» Excerpted data:
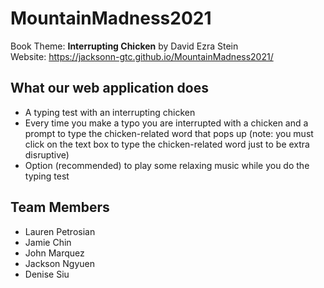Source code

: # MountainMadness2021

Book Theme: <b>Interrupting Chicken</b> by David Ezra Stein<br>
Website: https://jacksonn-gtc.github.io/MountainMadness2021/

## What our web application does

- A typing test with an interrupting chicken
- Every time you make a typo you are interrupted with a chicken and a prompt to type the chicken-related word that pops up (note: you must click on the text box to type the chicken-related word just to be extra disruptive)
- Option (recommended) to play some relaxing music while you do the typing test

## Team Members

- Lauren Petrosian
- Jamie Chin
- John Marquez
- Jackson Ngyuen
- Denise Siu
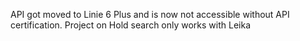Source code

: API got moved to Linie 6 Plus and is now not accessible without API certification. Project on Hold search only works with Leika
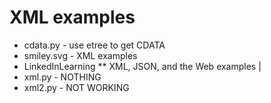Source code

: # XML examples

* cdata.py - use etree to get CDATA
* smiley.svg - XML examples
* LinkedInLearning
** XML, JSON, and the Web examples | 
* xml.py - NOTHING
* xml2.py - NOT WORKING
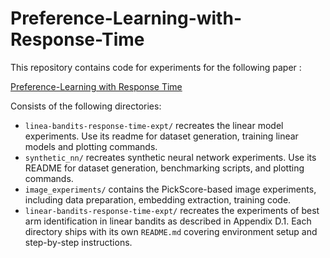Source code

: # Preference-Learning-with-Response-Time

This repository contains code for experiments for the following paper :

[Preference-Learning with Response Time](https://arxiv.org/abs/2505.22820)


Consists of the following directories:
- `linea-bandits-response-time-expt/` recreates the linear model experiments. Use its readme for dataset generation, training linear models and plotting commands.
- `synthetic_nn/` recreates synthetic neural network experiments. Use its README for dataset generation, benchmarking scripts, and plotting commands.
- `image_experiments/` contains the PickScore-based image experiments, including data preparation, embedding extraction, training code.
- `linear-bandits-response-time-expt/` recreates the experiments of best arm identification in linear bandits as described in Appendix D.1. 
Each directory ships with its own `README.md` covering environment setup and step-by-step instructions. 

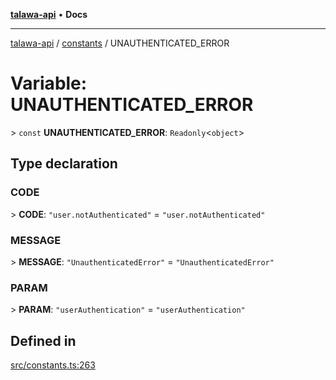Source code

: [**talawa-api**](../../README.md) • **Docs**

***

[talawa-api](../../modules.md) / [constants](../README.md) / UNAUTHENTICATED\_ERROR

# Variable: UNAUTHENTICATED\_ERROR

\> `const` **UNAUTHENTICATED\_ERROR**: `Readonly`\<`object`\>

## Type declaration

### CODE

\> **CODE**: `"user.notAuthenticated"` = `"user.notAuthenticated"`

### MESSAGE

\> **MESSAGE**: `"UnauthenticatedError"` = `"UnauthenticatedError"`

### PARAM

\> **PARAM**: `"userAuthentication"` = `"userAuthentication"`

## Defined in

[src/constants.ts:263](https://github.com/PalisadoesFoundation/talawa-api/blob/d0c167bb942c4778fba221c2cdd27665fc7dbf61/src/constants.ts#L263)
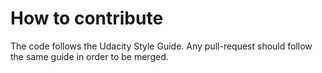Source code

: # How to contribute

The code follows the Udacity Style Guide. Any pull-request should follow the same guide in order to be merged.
---
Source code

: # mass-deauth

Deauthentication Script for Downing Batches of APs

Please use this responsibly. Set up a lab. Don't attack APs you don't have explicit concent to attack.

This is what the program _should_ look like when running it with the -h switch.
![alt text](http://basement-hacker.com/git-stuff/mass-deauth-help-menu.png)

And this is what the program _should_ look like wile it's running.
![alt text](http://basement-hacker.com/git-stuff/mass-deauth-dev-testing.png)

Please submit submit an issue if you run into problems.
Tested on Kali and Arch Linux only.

» Your assignment:
Leaving every picture aside, reproduce exactly the lines above from the one with "Book Theme: <b>Interrupting" up to and including the one with "in Appendix D.1.", and no others.

» Problem solution:
Book Theme: <b>Interrupting Chicken</b> by David Ezra Stein<br>
Website: https://jacksonn-gtc.github.io/MountainMadness2021/

## What our web application does

- A typing test with an interrupting chicken
- Every time you make a typo you are interrupted with a chicken and a prompt to type the chicken-related word that pops up (note: you must click on the text box to type the chicken-related word just to be extra disruptive)
- Option (recommended) to play some relaxing music while you do the typing test

## Team Members

- Lauren Petrosian
- Jamie Chin
- John Marquez
- Jackson Ngyuen
- Denise Siu
Source code

: API got moved to Linie 6 Plus and is now not accessible without API certification. Project on Hold search only works with Leika
Source code

: # XML examples

* cdata.py - use etree to get CDATA
* smiley.svg - XML examples
* LinkedInLearning
** XML, JSON, and the Web examples | 
* xml.py - NOTHING
* xml2.py - NOT WORKING
Source code

: # Preference-Learning-with-Response-Time

This repository contains code for experiments for the following paper :

[Preference-Learning with Response Time](https://arxiv.org/abs/2505.22820)


Consists of the following directories:
- `linea-bandits-response-time-expt/` recreates the linear model experiments. Use its readme for dataset generation, training linear models and plotting commands.
- `synthetic_nn/` recreates synthetic neural network experiments. Use its README for dataset generation, benchmarking scripts, and plotting commands.
- `image_experiments/` contains the PickScore-based image experiments, including data preparation, embedding extraction, training code.
- `linear-bandits-response-time-expt/` recreates the experiments of best arm identification in linear bandits as described in Appendix D.1. 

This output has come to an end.